ACTIVITY>
Return each line of the records below that contains the word "Python".

Stored entries

.....

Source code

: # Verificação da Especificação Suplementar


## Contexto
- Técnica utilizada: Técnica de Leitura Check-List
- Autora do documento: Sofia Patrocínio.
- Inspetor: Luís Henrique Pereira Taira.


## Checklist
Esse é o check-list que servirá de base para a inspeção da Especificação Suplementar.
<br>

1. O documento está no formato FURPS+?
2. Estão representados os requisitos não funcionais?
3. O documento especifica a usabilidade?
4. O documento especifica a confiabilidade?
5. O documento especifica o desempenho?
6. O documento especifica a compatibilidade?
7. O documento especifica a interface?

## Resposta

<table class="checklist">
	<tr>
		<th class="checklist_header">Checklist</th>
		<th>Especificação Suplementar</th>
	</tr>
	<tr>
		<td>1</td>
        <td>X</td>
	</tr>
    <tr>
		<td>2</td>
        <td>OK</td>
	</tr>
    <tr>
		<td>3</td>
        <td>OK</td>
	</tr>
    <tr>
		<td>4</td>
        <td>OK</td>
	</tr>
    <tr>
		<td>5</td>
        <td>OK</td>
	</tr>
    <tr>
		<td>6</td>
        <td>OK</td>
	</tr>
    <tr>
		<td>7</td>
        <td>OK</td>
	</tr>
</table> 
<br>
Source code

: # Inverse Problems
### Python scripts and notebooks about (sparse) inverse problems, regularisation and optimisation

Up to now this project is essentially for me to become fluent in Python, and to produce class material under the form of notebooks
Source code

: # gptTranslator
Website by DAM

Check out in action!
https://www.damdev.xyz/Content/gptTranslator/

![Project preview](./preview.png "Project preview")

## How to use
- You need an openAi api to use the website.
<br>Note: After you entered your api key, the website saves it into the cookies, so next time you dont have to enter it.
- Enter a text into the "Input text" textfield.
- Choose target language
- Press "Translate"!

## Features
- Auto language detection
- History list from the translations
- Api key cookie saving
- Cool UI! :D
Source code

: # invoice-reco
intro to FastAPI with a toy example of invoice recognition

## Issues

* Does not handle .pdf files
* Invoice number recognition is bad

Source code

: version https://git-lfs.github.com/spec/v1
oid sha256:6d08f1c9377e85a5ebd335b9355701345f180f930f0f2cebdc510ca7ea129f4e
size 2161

.....

ANSWER TO THE PROBLEM>
### Python scripts and notebooks about (sparse) inverse problems, regularisation and optimisation
Up to now this project is essentially for me to become fluent in Python, and to produce class material under the form of notebooks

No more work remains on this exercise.